Dengan konsep ini, proses konstruksi menjadi lebih efisien karena memungkinkan pemilik untuk memodifikasi, memperluas, atau bahkan memindahkan rumah mereka dengan mudah. Hal ini dimungkinkan karena teknik pembuatan rumah tradisional secara jepit, tumpu, tekan dan tarik. (Siswanto, 2009).
Mengunjungi Rumah Si Pitung, Rumah Panggung Tradisional Betawi di Pesisir Utara Jakarta
Saya pun baru tahu belakangan ini, kalau ternyata rumah bongkar pasang telah banyak digunakan di daerah-daerah yang sangat jauh dari tempat pembuatannya yang berada di Desa Tanjung Batu Seberang dan Tanjung Baru Petai, Kecamatan Tanjung Batu, Kabupaten Ogan Ilir, Provinsi Sumatera Selatan.
Ketika itu, saya dalam perjalanan untuk mengikuti kegiatan pengaderan jurusan yang berada di Lumin Camp, salah satu tempat perkemahan di Kota Padang. Di sana saya melihat tempat penginapan yang bernuansa alam. Hal yang menarik adalah bangunan yang digunakan sebagai tempat penginapan merupakan jenis rumah bongkar pasang yang berasal dari daerah saya.
Usang Sungging dan Putri Pinang Masak
Namun, belum ada riset kesejarahan yang memadai mengenai bagaimana proses keahlian membuat rumah bongkar pasang menjadi sebuah budaya.

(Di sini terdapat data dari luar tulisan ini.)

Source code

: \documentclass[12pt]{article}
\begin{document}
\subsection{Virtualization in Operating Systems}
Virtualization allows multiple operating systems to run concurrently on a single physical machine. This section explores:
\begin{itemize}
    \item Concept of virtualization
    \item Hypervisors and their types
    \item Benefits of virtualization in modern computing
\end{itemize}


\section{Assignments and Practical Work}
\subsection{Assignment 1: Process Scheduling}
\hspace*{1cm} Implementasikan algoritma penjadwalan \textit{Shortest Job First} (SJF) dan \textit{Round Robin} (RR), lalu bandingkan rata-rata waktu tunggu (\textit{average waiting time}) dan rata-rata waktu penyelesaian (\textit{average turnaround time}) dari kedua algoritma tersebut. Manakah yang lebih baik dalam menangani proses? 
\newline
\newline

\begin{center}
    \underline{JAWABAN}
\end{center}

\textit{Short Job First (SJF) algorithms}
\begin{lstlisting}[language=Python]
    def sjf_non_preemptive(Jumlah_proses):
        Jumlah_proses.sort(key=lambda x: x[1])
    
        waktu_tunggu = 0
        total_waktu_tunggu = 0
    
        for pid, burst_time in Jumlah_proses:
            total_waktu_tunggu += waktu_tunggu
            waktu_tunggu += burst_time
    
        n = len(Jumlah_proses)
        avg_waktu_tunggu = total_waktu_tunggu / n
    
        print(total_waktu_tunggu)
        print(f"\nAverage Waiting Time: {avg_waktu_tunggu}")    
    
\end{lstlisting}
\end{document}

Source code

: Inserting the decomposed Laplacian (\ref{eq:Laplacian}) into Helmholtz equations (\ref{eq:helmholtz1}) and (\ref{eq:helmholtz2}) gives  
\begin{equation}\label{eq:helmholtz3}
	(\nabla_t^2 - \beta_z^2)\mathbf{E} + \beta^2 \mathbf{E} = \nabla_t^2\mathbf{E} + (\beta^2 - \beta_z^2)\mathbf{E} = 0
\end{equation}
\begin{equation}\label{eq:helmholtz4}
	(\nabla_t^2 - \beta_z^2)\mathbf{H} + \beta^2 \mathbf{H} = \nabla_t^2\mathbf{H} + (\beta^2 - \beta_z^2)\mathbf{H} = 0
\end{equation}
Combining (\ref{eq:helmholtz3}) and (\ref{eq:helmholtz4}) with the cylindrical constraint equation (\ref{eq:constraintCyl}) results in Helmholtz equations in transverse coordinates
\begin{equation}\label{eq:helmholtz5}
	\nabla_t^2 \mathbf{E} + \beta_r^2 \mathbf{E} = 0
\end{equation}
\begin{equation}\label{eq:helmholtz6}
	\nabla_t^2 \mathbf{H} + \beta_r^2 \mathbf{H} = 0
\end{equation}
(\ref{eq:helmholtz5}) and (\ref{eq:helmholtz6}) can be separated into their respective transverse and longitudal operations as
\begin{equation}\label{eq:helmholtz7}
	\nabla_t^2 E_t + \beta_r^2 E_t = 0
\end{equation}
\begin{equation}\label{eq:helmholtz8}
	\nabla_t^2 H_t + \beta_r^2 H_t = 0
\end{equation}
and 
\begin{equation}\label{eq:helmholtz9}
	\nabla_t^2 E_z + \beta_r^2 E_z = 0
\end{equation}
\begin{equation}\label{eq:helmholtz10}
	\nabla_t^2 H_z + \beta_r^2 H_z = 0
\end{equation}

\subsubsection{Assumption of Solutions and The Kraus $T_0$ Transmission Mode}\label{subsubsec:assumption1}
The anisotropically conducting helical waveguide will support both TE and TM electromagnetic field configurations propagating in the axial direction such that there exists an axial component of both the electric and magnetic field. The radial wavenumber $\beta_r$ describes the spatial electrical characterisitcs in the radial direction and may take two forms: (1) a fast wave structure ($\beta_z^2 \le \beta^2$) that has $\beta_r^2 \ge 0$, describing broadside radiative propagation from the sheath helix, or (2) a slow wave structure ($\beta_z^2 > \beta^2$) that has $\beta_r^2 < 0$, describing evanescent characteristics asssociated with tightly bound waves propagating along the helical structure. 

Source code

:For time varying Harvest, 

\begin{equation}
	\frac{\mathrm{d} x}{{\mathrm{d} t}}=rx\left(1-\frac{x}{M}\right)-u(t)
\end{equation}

Bahkan, bisa menjadi sebuah industri pada masyarakat Desa Tanjung Batu Seberang dan Desa Baru Seberang. Untuk menjelaskan hal ini, biasanya masyarakat akan merujuk pada sebuah cerita rakyat yang sangat populer di Sumatera Selatan, khususnya pada masyarakat Kecamatan Tanjung Batu.
Cerita itu bermula dari kisah Usang Sungging dan Putri Pinang masak. Dalam ceritanya, Usang Sungging bernama asli Abdul Hamid. Ia merupakan seseorang yang memiliki banyak keahlian, seperti merancang bangunan, melukis, mengukir, memahat, dan banyak lagi.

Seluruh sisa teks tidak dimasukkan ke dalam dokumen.